─── Data supplied ───
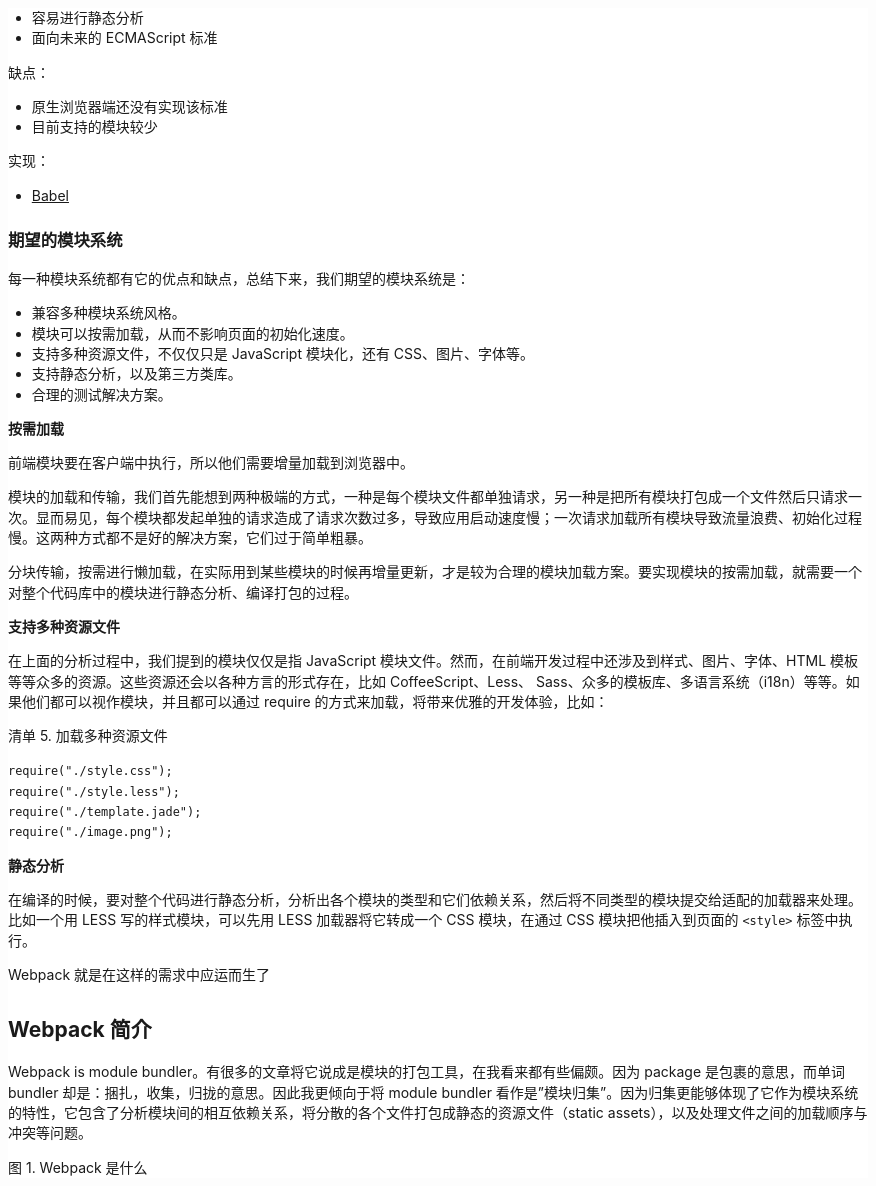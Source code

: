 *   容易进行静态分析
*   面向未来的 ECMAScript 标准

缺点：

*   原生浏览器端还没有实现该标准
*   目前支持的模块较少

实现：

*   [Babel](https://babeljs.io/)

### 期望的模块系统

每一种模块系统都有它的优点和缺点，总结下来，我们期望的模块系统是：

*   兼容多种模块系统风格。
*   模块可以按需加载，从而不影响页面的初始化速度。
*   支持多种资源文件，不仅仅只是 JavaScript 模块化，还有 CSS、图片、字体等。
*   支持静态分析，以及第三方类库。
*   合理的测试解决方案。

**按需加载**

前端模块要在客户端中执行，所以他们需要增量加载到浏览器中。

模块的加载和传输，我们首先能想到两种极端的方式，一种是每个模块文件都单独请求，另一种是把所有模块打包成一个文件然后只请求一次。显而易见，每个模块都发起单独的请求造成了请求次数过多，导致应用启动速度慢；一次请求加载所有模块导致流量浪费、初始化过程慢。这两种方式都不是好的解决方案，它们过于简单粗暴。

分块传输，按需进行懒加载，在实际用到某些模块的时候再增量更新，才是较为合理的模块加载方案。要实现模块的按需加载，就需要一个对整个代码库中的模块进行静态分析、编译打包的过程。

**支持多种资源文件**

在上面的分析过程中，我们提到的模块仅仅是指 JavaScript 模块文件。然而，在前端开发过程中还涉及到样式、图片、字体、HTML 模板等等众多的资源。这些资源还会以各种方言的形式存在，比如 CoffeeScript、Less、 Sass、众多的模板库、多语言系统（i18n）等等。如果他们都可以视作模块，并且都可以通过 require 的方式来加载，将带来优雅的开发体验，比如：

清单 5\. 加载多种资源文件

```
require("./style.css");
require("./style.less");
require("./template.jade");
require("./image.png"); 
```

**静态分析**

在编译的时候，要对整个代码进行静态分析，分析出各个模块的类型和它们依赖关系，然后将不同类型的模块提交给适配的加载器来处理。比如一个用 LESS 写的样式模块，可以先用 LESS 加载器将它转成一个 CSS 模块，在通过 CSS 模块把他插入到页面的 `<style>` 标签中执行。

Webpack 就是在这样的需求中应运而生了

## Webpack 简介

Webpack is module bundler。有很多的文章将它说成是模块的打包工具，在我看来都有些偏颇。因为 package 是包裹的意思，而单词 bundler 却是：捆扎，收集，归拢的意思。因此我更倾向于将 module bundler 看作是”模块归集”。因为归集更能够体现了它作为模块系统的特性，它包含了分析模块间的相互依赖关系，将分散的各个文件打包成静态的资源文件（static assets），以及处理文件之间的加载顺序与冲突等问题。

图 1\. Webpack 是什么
───
─── Data supplied ───
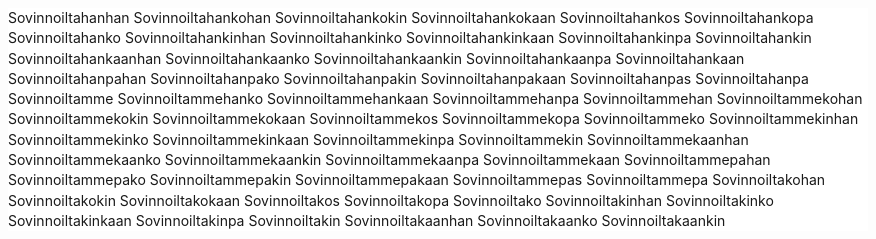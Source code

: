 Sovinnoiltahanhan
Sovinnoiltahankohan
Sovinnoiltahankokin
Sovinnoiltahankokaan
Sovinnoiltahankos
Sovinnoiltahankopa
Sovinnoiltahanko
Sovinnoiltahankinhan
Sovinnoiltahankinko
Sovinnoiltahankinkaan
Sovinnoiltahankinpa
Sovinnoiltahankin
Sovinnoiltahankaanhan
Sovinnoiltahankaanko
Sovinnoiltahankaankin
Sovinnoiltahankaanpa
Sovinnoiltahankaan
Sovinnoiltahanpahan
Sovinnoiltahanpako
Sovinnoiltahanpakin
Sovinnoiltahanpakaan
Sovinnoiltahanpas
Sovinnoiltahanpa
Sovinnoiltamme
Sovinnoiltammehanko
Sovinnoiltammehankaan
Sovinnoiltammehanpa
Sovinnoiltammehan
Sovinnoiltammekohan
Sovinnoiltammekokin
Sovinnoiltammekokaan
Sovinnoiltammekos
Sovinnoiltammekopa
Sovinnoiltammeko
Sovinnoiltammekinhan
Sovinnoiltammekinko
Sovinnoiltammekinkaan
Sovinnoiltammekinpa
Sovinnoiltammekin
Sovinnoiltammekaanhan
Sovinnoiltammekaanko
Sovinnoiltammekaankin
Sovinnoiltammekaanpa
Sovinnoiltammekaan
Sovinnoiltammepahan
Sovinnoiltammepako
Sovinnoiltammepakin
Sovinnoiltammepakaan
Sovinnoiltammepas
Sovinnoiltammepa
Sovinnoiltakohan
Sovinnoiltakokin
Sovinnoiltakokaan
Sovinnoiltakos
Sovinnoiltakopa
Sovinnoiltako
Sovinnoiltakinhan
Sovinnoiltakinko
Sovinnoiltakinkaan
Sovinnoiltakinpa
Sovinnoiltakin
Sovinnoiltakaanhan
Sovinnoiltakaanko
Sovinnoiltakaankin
───
─── Data supplied ───
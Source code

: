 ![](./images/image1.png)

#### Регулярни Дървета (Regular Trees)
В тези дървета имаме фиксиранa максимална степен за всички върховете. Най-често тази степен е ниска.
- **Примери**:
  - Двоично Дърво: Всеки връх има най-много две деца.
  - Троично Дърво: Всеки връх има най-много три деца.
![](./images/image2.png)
───
* Your instructions *
Copy the entries above exactly, but only from the line holding "Sovinnoiltahankinkaan" through the line holding "Sovinnoiltakaankin", both included.

* Exercise result *
Sovinnoiltahankinkaan
Sovinnoiltahankinpa
Sovinnoiltahankin
Sovinnoiltahankaanhan
Sovinnoiltahankaanko
Sovinnoiltahankaankin
Sovinnoiltahankaanpa
Sovinnoiltahankaan
Sovinnoiltahanpahan
Sovinnoiltahanpako
Sovinnoiltahanpakin
Sovinnoiltahanpakaan
Sovinnoiltahanpas
Sovinnoiltahanpa
Sovinnoiltamme
Sovinnoiltammehanko
Sovinnoiltammehankaan
Sovinnoiltammehanpa
Sovinnoiltammehan
Sovinnoiltammekohan
Sovinnoiltammekokin
Sovinnoiltammekokaan
Sovinnoiltammekos
Sovinnoiltammekopa
Sovinnoiltammeko
Sovinnoiltammekinhan
Sovinnoiltammekinko
Sovinnoiltammekinkaan
Sovinnoiltammekinpa
Sovinnoiltammekin
Sovinnoiltammekaanhan
Sovinnoiltammekaanko
Sovinnoiltammekaankin
Sovinnoiltammekaanpa
Sovinnoiltammekaan
Sovinnoiltammepahan
Sovinnoiltammepako
Sovinnoiltammepakin
Sovinnoiltammepakaan
Sovinnoiltammepas
Sovinnoiltammepa
Sovinnoiltakohan
Sovinnoiltakokin
Sovinnoiltakokaan
Sovinnoiltakos
Sovinnoiltakopa
Sovinnoiltako
Sovinnoiltakinhan
Sovinnoiltakinko
Sovinnoiltakinkaan
Sovinnoiltakinpa
Sovinnoiltakin
Sovinnoiltakaanhan
Sovinnoiltakaanko
Sovinnoiltakaankin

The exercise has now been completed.